=== SUPPLIED MATERIAL ===
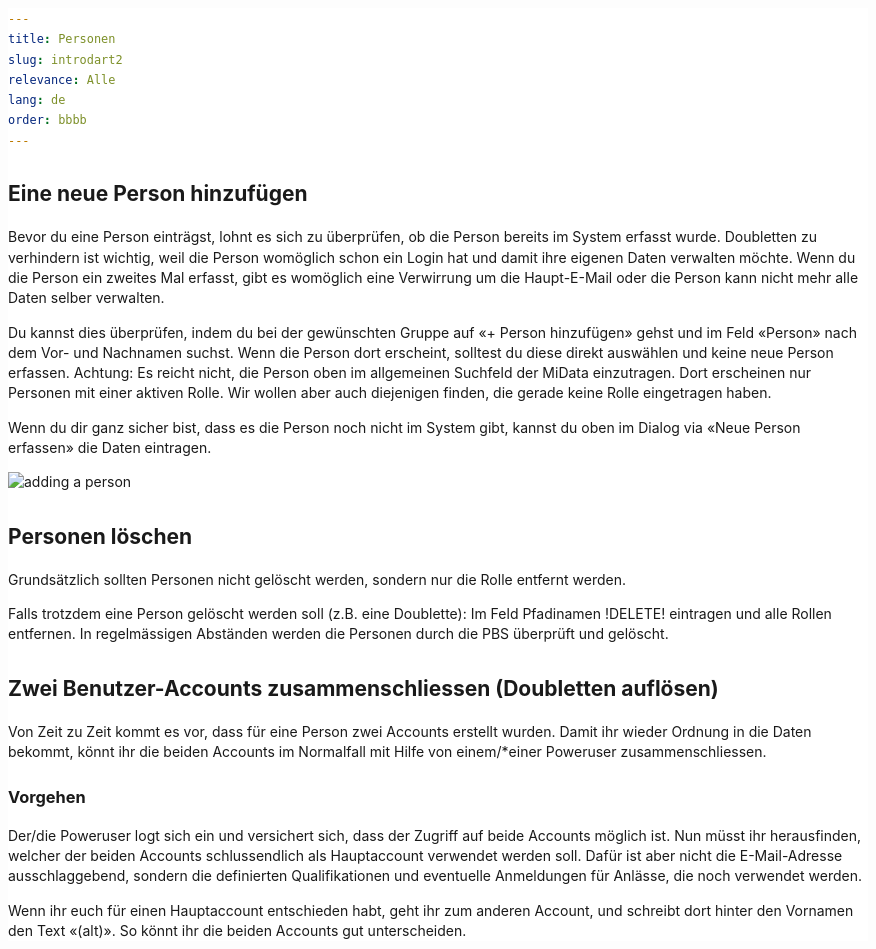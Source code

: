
 ```yaml
---
title: Personen
slug: introdart2
relevance: Alle
lang: de
order: bbbb
---
```


## Eine neue Person hinzufügen 

Bevor du eine Person einträgst, lohnt es sich zu überprüfen, ob die Person bereits im System erfasst wurde. Doubletten zu verhindern ist wichtig, weil die Person womöglich schon ein Login hat und damit ihre eigenen Daten verwalten möchte. Wenn du die Person ein zweites Mal erfasst, gibt es womöglich eine Verwirrung um die Haupt-E-Mail oder die Person kann nicht mehr alle Daten selber verwalten. 

Du kannst dies überprüfen, indem du bei der gewünschten Gruppe auf «+ Person hinzufügen» gehst und im Feld «Person» nach dem Vor- und Nachnamen suchst. Wenn die Person dort erscheint, solltest du diese direkt auswählen und keine neue Person erfassen. Achtung: Es reicht nicht, die Person oben im allgemeinen Suchfeld der MiData einzutragen. Dort erscheinen nur Personen mit einer aktiven Rolle. Wir wollen aber auch diejenigen finden, die gerade keine Rolle eingetragen haben.  

Wenn du dir ganz sicher bist, dass es die Person noch nicht im System gibt, kannst du oben im Dialog via «Neue Person erfassen» die Daten eintragen. 

<img src="/images/introduction/Person hinzu_de.png" width="100%" alt="adding a person"/>

## Personen löschen 

Grundsätzlich sollten Personen nicht gelöscht werden, sondern nur die Rolle entfernt werden. 

Falls trotzdem eine Person gelöscht werden soll (z.B. eine Doublette): Im Feld Pfadinamen !DELETE! eintragen und alle Rollen entfernen. In regelmässigen Abständen werden die Personen durch die PBS überprüft und gelöscht. 

## Zwei Benutzer-Accounts zusammenschliessen (Doubletten auflösen) 

Von Zeit zu Zeit kommt es vor, dass für eine Person zwei Accounts erstellt wurden. Damit ihr wieder Ordnung in die Daten bekommt, könnt ihr die beiden Accounts im Normalfall mit Hilfe von einem/\*einer Poweruser zusammenschliessen. 

### Vorgehen 

Der/die Poweruser logt sich ein und versichert sich, dass der Zugriff auf beide Accounts möglich ist. Nun müsst ihr herausfinden, welcher der beiden Accounts schlussendlich als Hauptaccount verwendet werden soll. Dafür ist aber nicht die E-Mail-Adresse ausschlaggebend, sondern die definierten Qualifikationen und eventuelle Anmeldungen für Anlässe, die noch verwendet werden. 

Wenn ihr euch für einen Hauptaccount entschieden habt, geht ihr zum anderen Account, und schreibt dort hinter den Vornamen den Text «(alt)». So könnt ihr die beiden Accounts gut unterscheiden. 
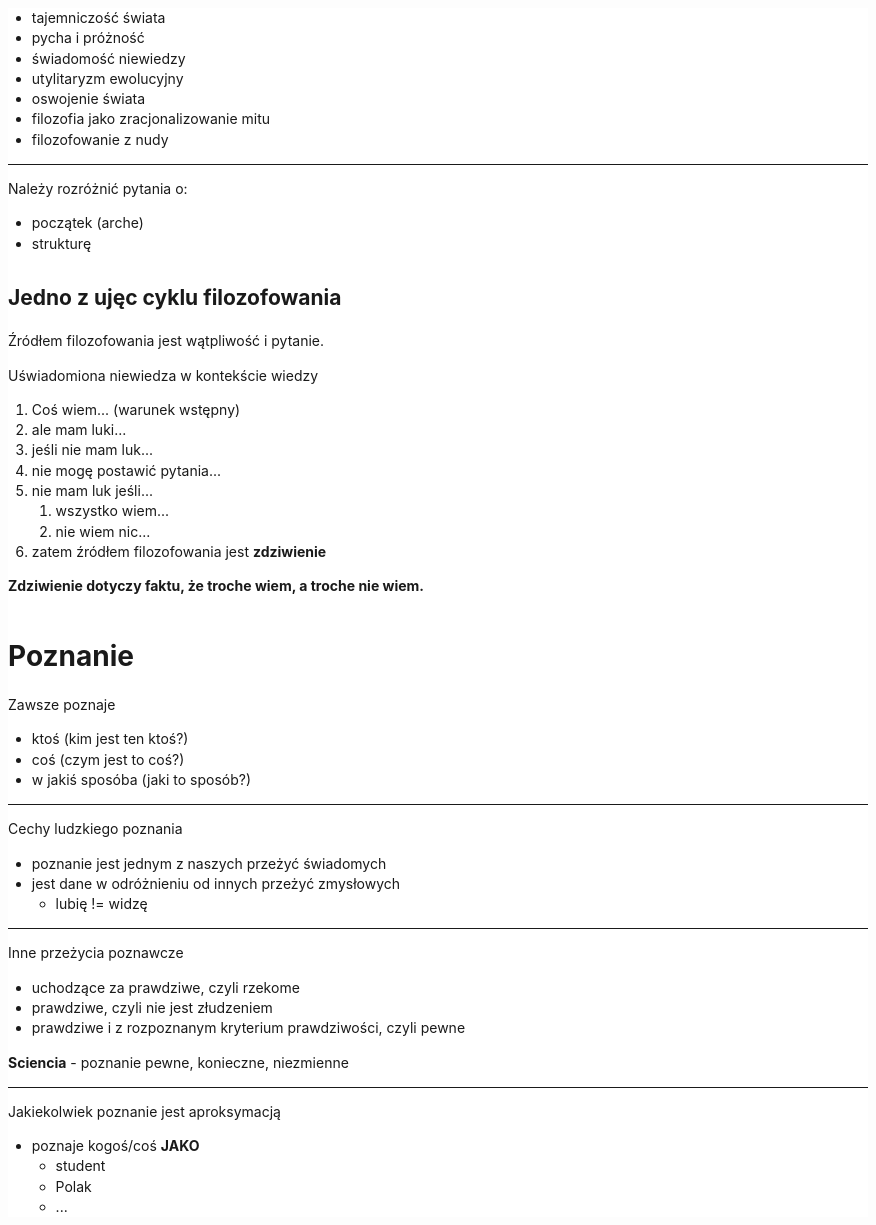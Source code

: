 - tajemniczość świata
- pycha i próżność
- świadomość niewiedzy
- utylitaryzm ewolucyjny
- oswojenie świata
- filozofia jako zracjonalizowanie mitu
- filozofowanie z nudy
---
Należy rozróżnić pytania o:
- początek (arche)
- strukturę 


## Jedno z ujęc cyklu filozofowania
Źródłem filozofowania jest wątpliwość i pytanie.

Uświadomiona niewiedza w kontekście wiedzy
1. Coś wiem... (warunek wstępny)
2. ale mam luki...
3. jeśli nie mam luk...
4. nie mogę postawić pytania...
5. nie mam luk jeśli...
	1. wszystko wiem...
	2. nie wiem nic...
6. zatem źródłem filozofowania jest **zdziwienie**

**Zdziwienie dotyczy faktu, że troche wiem, a troche nie wiem.**

# Poznanie
Zawsze poznaje
- ktoś (kim jest ten ktoś?)
- coś (czym jest to coś?)
- w jakiś sposóba (jaki to sposób?)
---
Cechy ludzkiego poznania
- poznanie jest jednym z naszych przeżyć świadomych
- jest dane w odróżnieniu od innych przeżyć zmysłowych
	- lubię != widzę
---
Inne przeżycia poznawcze
- uchodzące za prawdziwe, czyli rzekome
- prawdziwe, czyli nie jest złudzeniem
- prawdziwe i z rozpoznanym kryterium prawdziwości, czyli pewne

**Sciencia** - poznanie pewne, konieczne, niezmienne

---
Jakiekolwiek poznanie jest aproksymacją 
- poznaje kogoś/coś **JAKO**
	- student
	- Polak
	- ...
===
PROBLEM -
Your answer must be the line containing "pewne, konieczne, niezmienne" through the last line above, copied exactly, with nothing added.

EXPECTED ANSWER -
**Sciencia** - poznanie pewne, konieczne, niezmienne

---
Jakiekolwiek poznanie jest aproksymacją 
- poznaje kogoś/coś **JAKO**
	- student
	- Polak
	- ...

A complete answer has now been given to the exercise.